El presidente del BCE, Jean Claude Trichet, dijo que la entidad prevé ahora un crecimiento del área euro para el conjunto del año entre el 1,3 y el 2,1 por ciento y una tasa de inflación entre el 2,6 y el 3,2 por ciento.
Previamente el consejo de gobierno decidió mantener el precio del dinero para la zona del euro en el 4 por ciento. La institución europea mantuvo también la facilidad marginal de crédito, por la que presta dinero a las entidades, en el 5 por ciento, y la facilidad de depósito, por la que remunera el dinero, en el 3 por ciento.
Según el banco regional alemán WestLB, los mercados interpretaron las declaraciones de Trichet tras la reunión del consejo de gobierno en febrero, como una posible bajada de los tipos de interés pero el aumento de la inflación podría favorecer una posición neutral.

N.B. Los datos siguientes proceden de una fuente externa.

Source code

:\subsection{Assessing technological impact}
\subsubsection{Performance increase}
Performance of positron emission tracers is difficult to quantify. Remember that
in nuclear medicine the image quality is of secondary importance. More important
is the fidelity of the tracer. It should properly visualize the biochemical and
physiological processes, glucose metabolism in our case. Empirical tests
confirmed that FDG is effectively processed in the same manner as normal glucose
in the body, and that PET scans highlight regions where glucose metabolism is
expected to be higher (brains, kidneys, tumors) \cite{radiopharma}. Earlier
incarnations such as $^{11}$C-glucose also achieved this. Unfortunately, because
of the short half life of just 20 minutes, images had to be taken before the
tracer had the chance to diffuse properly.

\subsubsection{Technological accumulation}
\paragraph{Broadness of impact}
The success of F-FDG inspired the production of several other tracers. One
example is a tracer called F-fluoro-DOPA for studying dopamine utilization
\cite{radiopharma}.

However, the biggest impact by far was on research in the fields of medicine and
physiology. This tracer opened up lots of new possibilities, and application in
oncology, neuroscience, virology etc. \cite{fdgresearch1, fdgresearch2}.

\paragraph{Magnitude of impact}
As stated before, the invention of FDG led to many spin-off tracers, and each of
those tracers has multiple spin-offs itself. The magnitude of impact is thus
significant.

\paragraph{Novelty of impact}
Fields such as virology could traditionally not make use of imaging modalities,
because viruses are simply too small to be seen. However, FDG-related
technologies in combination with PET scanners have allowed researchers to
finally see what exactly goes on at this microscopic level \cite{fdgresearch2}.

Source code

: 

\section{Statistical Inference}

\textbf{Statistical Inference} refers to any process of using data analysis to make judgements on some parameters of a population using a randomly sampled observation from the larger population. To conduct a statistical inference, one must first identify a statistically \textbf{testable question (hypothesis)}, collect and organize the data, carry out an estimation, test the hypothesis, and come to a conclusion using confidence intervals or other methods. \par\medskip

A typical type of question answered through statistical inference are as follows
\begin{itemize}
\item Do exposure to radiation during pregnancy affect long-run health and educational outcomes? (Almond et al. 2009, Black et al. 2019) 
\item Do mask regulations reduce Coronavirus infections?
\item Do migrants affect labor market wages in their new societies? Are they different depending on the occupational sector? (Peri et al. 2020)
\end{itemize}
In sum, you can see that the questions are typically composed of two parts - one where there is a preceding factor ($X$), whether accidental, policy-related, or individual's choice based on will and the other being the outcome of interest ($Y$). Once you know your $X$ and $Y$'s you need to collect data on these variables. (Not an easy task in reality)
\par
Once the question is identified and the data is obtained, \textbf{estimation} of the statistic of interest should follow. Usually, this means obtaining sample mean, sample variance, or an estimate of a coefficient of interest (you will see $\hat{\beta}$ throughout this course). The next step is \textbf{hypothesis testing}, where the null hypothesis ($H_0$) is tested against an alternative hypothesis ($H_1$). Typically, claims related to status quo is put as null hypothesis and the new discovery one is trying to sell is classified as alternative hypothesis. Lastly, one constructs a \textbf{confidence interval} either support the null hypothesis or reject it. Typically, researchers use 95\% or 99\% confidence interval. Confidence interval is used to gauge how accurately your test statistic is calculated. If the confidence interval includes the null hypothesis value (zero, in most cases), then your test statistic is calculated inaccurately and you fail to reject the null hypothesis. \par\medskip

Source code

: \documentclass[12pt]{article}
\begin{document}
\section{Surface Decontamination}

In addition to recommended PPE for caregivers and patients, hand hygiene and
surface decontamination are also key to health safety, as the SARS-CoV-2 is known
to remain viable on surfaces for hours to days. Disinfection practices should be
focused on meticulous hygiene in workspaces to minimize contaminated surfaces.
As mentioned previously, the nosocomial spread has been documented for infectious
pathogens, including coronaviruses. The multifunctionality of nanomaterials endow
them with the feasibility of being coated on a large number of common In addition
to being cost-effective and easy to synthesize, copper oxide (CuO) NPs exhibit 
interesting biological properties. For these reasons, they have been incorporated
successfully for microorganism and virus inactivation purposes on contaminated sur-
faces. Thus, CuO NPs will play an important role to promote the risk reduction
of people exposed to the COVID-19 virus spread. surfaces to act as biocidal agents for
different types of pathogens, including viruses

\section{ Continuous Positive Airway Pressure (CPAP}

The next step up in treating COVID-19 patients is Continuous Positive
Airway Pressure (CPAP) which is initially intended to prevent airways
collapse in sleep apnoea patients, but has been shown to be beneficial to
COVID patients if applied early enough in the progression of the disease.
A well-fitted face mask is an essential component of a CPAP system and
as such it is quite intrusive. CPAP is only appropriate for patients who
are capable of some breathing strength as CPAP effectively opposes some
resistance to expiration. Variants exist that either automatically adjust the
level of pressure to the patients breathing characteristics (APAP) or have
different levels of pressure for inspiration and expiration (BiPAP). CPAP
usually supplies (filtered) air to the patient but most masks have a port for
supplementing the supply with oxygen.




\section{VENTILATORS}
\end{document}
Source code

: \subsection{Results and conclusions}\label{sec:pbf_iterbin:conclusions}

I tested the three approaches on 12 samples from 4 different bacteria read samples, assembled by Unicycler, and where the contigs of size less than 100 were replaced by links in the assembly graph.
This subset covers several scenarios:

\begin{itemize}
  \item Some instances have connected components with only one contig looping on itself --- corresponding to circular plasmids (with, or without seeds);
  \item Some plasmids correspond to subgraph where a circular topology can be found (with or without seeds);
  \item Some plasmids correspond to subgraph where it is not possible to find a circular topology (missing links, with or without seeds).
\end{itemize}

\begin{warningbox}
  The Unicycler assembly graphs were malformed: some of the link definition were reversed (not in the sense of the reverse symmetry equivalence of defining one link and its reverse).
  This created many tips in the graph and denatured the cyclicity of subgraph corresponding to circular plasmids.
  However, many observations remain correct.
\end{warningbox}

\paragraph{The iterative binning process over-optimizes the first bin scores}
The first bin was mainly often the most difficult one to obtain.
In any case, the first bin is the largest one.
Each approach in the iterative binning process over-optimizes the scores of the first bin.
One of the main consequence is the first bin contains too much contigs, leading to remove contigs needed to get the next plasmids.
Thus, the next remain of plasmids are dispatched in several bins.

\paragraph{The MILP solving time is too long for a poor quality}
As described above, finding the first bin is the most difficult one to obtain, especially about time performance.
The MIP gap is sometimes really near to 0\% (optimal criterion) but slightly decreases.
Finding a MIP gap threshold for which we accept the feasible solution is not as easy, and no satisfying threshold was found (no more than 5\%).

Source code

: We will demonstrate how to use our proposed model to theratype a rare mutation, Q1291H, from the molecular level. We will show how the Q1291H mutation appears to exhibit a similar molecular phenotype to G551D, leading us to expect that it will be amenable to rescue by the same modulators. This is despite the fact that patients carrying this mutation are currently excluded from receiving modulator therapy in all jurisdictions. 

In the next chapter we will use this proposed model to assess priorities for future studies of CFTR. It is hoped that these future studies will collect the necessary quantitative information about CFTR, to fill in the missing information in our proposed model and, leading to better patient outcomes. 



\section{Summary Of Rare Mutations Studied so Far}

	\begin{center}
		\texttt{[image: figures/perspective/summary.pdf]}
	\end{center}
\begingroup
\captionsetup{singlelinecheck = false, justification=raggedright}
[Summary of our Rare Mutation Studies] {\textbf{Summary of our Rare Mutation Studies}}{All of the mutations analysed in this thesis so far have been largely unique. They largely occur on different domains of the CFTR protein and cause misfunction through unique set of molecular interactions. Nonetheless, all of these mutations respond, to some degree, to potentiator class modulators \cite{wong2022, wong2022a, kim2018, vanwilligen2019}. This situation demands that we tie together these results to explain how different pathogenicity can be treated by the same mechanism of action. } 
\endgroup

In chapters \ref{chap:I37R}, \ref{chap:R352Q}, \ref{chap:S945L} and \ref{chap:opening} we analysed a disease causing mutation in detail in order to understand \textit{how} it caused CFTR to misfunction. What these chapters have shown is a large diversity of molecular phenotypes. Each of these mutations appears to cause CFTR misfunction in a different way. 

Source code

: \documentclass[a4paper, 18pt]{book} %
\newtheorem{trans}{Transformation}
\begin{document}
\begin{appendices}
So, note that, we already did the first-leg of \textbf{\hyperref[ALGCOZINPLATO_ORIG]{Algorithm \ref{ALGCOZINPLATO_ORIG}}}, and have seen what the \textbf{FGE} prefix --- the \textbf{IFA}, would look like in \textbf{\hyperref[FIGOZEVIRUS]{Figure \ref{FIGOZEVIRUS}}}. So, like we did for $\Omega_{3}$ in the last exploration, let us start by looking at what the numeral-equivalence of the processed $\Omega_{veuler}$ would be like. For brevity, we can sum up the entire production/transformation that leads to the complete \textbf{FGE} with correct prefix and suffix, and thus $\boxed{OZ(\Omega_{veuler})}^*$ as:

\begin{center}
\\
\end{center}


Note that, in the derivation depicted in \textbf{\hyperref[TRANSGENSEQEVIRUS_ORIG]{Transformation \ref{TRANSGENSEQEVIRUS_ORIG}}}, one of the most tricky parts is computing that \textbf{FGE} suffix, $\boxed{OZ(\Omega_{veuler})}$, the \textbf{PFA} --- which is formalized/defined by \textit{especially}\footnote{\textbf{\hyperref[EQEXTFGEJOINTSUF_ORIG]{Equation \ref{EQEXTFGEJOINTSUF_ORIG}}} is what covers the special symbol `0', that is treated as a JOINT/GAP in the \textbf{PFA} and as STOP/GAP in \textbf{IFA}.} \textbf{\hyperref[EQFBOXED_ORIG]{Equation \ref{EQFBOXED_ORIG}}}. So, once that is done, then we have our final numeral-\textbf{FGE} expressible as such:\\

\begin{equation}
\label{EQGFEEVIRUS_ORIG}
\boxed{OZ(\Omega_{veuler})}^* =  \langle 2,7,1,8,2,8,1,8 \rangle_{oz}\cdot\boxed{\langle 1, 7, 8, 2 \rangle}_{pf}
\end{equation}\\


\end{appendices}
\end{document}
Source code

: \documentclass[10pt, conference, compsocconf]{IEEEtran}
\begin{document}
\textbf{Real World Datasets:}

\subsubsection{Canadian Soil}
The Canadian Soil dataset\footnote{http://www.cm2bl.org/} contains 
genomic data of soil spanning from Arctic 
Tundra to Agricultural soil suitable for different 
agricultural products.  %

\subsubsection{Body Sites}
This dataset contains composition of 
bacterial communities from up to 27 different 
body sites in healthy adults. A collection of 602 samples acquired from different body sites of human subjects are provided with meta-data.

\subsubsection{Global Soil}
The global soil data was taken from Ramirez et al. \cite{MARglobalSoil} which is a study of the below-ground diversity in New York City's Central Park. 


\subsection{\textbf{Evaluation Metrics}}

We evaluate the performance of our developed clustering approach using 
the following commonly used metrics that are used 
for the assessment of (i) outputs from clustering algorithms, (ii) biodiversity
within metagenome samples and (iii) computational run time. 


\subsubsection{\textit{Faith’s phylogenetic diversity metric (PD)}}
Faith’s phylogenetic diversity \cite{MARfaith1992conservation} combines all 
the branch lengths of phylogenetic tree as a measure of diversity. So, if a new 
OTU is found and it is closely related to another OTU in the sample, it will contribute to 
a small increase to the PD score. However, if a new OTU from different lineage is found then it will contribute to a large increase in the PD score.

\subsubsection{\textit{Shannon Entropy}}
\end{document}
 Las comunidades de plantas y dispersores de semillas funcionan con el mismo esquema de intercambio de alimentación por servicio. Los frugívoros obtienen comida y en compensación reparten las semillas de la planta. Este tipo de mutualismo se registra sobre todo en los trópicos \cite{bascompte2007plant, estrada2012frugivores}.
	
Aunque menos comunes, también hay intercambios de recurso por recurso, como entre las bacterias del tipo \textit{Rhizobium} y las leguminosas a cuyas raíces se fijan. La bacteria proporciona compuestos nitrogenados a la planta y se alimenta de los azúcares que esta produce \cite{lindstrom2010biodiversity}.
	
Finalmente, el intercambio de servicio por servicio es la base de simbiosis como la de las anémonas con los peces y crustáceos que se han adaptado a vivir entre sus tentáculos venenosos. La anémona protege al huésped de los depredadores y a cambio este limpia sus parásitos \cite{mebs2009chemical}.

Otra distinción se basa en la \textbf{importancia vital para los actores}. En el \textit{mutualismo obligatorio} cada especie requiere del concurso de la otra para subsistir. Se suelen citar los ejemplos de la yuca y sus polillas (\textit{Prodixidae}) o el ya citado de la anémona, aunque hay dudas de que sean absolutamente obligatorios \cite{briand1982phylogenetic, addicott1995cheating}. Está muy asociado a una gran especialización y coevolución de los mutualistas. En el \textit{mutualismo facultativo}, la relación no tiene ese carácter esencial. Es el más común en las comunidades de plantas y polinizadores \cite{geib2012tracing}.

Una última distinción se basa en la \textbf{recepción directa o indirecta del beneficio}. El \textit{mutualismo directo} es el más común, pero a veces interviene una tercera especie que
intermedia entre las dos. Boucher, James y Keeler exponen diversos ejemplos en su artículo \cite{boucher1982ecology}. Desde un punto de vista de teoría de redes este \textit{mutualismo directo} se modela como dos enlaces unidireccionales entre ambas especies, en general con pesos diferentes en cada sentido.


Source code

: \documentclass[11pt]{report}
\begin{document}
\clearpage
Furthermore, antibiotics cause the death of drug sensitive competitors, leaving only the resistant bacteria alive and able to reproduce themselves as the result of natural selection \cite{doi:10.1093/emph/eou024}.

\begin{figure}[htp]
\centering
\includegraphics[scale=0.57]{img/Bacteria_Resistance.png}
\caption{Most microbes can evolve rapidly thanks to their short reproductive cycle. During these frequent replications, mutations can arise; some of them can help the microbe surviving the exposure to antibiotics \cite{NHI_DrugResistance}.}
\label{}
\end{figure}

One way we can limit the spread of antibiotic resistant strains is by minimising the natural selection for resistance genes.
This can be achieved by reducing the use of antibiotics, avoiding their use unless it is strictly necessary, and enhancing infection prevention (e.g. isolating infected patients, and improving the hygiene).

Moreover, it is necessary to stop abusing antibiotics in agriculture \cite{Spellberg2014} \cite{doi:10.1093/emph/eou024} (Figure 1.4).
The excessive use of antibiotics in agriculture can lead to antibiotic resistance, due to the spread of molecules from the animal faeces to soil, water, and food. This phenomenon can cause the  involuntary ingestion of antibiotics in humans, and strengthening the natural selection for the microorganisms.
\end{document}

Para el WestLB el banco europeo «se mantiene en un dilema» con respecto a los tipos de interés.
Los analistas del Commerzbank esperan que «Trichet se exprese de una manera vaga, para no perder la oportunidad de reaccionar de forma flexible ante lo que es una situación de inusual incertidumbre para el BCE».
El euro, que rozó hoy por primera vez la marca de los 1,5350 dólares, se mantuvo después de que el BCE informara sobre el mantenimiento de las tasas. Hacia las 13.00 horas GMT la divisa europea se cambiaba a 1,5312 dólares, frente a los 1,5296 de esta mañana.